RECORDED DATA Start Marker
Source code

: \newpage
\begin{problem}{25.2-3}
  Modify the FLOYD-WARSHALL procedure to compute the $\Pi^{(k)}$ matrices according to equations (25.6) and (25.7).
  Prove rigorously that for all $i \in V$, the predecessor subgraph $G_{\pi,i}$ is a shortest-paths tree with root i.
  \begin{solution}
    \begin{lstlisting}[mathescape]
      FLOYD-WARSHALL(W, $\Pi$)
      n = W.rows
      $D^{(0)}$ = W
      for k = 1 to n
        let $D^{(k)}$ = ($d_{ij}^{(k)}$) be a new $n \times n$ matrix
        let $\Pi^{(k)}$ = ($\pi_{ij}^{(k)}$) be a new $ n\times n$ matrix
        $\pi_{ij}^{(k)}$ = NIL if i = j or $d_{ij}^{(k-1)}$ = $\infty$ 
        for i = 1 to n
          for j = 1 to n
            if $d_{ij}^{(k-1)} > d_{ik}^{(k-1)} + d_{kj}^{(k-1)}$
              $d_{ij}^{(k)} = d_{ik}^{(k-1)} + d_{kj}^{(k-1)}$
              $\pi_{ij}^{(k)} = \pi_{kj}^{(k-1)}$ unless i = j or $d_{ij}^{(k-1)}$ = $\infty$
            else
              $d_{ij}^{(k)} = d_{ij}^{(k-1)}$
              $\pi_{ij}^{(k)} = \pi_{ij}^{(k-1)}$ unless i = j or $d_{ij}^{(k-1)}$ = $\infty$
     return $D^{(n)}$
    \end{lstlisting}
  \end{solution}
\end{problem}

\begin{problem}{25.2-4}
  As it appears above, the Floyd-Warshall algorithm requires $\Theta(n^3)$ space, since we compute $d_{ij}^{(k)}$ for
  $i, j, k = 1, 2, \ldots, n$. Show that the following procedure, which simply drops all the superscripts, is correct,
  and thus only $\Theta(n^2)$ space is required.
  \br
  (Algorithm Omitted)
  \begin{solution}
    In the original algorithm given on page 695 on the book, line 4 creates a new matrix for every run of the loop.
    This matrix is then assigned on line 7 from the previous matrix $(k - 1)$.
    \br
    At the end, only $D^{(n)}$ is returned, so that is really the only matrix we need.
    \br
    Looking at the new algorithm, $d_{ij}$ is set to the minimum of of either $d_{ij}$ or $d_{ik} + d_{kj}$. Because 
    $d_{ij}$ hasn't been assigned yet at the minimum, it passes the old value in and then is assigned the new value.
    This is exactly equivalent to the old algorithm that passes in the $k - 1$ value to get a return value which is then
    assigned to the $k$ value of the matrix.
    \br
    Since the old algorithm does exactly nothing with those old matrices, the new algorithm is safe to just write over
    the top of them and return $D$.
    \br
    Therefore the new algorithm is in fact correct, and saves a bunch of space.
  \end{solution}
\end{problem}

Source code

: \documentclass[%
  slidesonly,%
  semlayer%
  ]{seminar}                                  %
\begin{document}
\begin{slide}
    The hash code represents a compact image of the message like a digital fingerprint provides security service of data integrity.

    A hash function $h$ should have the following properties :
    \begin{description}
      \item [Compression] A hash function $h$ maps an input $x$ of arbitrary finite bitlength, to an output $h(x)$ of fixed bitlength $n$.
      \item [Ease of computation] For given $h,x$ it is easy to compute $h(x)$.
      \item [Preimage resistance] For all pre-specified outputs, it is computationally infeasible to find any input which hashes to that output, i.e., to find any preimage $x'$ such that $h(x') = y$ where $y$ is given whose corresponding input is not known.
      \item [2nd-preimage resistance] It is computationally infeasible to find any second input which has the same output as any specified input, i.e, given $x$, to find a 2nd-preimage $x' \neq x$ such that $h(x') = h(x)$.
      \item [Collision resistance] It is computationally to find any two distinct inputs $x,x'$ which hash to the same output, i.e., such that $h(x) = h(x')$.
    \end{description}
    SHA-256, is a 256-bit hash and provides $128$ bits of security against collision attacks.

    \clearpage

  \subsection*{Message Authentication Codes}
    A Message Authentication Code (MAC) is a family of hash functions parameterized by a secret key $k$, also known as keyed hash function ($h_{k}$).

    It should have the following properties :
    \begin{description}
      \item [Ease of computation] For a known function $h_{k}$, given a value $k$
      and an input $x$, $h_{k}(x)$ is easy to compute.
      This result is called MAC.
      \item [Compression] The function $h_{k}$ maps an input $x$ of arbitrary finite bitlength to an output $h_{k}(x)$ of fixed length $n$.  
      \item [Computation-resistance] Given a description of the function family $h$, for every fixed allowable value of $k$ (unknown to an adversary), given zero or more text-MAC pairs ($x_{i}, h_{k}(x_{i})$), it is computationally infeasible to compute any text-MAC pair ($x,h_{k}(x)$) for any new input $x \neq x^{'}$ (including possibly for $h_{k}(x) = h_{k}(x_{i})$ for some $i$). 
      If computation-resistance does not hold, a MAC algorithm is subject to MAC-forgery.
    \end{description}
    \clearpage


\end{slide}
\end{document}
RECORDED DATA End Marker
(TASK PROMPT) Copy the listing word for word, leaving nothing out.

(YOUR RESPONSE)
Source code

: \newpage
\begin{problem}{25.2-3}
  Modify the FLOYD-WARSHALL procedure to compute the $\Pi^{(k)}$ matrices according to equations (25.6) and (25.7).
  Prove rigorously that for all $i \in V$, the predecessor subgraph $G_{\pi,i}$ is a shortest-paths tree with root i.
  \begin{solution}
    \begin{lstlisting}[mathescape]
      FLOYD-WARSHALL(W, $\Pi$)
      n = W.rows
      $D^{(0)}$ = W
      for k = 1 to n
        let $D^{(k)}$ = ($d_{ij}^{(k)}$) be a new $n \times n$ matrix
        let $\Pi^{(k)}$ = ($\pi_{ij}^{(k)}$) be a new $ n\times n$ matrix
        $\pi_{ij}^{(k)}$ = NIL if i = j or $d_{ij}^{(k-1)}$ = $\infty$ 
        for i = 1 to n
          for j = 1 to n
            if $d_{ij}^{(k-1)} > d_{ik}^{(k-1)} + d_{kj}^{(k-1)}$
              $d_{ij}^{(k)} = d_{ik}^{(k-1)} + d_{kj}^{(k-1)}$
              $\pi_{ij}^{(k)} = \pi_{kj}^{(k-1)}$ unless i = j or $d_{ij}^{(k-1)}$ = $\infty$
            else
              $d_{ij}^{(k)} = d_{ij}^{(k-1)}$
              $\pi_{ij}^{(k)} = \pi_{ij}^{(k-1)}$ unless i = j or $d_{ij}^{(k-1)}$ = $\infty$
     return $D^{(n)}$
    \end{lstlisting}
  \end{solution}
\end{problem}

\begin{problem}{25.2-4}
  As it appears above, the Floyd-Warshall algorithm requires $\Theta(n^3)$ space, since we compute $d_{ij}^{(k)}$ for
  $i, j, k = 1, 2, \ldots, n$. Show that the following procedure, which simply drops all the superscripts, is correct,
  and thus only $\Theta(n^2)$ space is required.
  \br
  (Algorithm Omitted)
  \begin{solution}
    In the original algorithm given on page 695 on the book, line 4 creates a new matrix for every run of the loop.
    This matrix is then assigned on line 7 from the previous matrix $(k - 1)$.
    \br
    At the end, only $D^{(n)}$ is returned, so that is really the only matrix we need.
    \br
    Looking at the new algorithm, $d_{ij}$ is set to the minimum of of either $d_{ij}$ or $d_{ik} + d_{kj}$. Because 
    $d_{ij}$ hasn't been assigned yet at the minimum, it passes the old value in and then is assigned the new value.
    This is exactly equivalent to the old algorithm that passes in the $k - 1$ value to get a return value which is then
    assigned to the $k$ value of the matrix.
    \br
    Since the old algorithm does exactly nothing with those old matrices, the new algorithm is safe to just write over
    the top of them and return $D$.
    \br
    Therefore the new algorithm is in fact correct, and saves a bunch of space.
  \end{solution}
\end{problem}

Source code

: \documentclass[%
  slidesonly,%
  semlayer%
  ]{seminar}                                  %
\begin{document}
\begin{slide}
    The hash code represents a compact image of the message like a digital fingerprint provides security service of data integrity.

    A hash function $h$ should have the following properties :
    \begin{description}
      \item [Compression] A hash function $h$ maps an input $x$ of arbitrary finite bitlength, to an output $h(x)$ of fixed bitlength $n$.
      \item [Ease of computation] For given $h,x$ it is easy to compute $h(x)$.
      \item [Preimage resistance] For all pre-specified outputs, it is computationally infeasible to find any input which hashes to that output, i.e., to find any preimage $x'$ such that $h(x') = y$ where $y$ is given whose corresponding input is not known.
      \item [2nd-preimage resistance] It is computationally infeasible to find any second input which has the same output as any specified input, i.e, given $x$, to find a 2nd-preimage $x' \neq x$ such that $h(x') = h(x)$.
      \item [Collision resistance] It is computationally to find any two distinct inputs $x,x'$ which hash to the same output, i.e., such that $h(x) = h(x')$.
    \end{description}
    SHA-256, is a 256-bit hash and provides $128$ bits of security against collision attacks.

    \clearpage

  \subsection*{Message Authentication Codes}
    A Message Authentication Code (MAC) is a family of hash functions parameterized by a secret key $k$, also known as keyed hash function ($h_{k}$).

    It should have the following properties :
    \begin{description}
      \item [Ease of computation] For a known function $h_{k}$, given a value $k$
      and an input $x$, $h_{k}(x)$ is easy to compute.
      This result is called MAC.
      \item [Compression] The function $h_{k}$ maps an input $x$ of arbitrary finite bitlength to an output $h_{k}(x)$ of fixed length $n$.  
      \item [Computation-resistance] Given a description of the function family $h$, for every fixed allowable value of $k$ (unknown to an adversary), given zero or more text-MAC pairs ($x_{i}, h_{k}(x_{i})$), it is computationally infeasible to compute any text-MAC pair ($x,h_{k}(x)$) for any new input $x \neq x^{'}$ (including possibly for $h_{k}(x) = h_{k}(x_{i})$ for some $i$). 
      If computation-resistance does not hold, a MAC algorithm is subject to MAC-forgery.
    \end{description}
    \clearpage


\end{slide}
\end{document}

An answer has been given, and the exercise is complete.